● **What is required**: Produce an exact copy of the first line of the data below and each line after it, please, up to and including the one with "The most probable".
<<<<
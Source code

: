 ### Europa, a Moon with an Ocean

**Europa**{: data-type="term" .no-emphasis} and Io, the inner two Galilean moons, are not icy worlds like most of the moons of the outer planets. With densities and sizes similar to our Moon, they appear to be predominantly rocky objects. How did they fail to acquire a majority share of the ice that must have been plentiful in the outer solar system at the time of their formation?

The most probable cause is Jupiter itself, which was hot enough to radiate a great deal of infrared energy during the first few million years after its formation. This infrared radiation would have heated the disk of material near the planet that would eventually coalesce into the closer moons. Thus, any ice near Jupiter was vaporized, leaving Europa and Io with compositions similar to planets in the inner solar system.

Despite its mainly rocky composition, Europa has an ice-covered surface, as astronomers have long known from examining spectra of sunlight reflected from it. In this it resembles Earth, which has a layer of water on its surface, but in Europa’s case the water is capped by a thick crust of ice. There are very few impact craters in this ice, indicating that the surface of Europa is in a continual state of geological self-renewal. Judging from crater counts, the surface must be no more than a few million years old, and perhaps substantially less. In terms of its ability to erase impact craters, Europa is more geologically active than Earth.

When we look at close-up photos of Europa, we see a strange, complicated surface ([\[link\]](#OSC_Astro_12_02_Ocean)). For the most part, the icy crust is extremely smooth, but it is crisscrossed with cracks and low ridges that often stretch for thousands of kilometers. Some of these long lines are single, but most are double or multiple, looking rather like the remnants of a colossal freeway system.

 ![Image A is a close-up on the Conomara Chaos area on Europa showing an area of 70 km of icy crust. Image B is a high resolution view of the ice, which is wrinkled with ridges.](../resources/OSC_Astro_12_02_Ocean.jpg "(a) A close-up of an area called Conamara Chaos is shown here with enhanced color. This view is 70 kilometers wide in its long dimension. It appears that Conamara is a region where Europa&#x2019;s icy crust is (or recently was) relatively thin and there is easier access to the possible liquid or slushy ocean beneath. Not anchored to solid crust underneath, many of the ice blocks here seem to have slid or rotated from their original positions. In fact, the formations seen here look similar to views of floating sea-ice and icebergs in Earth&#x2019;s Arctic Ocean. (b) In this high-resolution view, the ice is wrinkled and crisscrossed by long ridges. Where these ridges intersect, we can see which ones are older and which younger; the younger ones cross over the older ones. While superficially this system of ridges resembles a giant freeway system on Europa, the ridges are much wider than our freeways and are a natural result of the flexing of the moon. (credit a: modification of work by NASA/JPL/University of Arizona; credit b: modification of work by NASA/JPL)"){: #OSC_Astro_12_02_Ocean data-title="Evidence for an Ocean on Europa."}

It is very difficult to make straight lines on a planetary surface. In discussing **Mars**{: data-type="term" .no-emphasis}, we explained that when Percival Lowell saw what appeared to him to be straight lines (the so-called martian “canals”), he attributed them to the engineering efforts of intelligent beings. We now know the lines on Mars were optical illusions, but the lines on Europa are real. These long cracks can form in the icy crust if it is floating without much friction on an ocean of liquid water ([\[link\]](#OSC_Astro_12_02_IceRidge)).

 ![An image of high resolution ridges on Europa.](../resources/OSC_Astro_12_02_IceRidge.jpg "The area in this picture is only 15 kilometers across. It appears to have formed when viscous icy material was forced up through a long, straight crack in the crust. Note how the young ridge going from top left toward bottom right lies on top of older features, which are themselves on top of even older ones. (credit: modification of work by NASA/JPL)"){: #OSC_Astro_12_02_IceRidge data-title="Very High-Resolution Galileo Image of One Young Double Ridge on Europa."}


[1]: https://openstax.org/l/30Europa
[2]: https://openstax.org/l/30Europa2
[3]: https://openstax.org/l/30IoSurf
>>>>
● **Task output**:
Source code

: ### Europa, a Moon with an Ocean

**Europa**{: data-type="term" .no-emphasis} and Io, the inner two Galilean moons, are not icy worlds like most of the moons of the outer planets. With densities and sizes similar to our Moon, they appear to be predominantly rocky objects. How did they fail to acquire a majority share of the ice that must have been plentiful in the outer solar system at the time of their formation?

The most probable cause is Jupiter itself, which was hot enough to radiate a great deal of infrared energy during the first few million years after its formation. This infrared radiation would have heated the disk of material near the planet that would eventually coalesce into the closer moons. Thus, any ice near Jupiter was vaporized, leaving Europa and Io with compositions similar to planets in the inner solar system.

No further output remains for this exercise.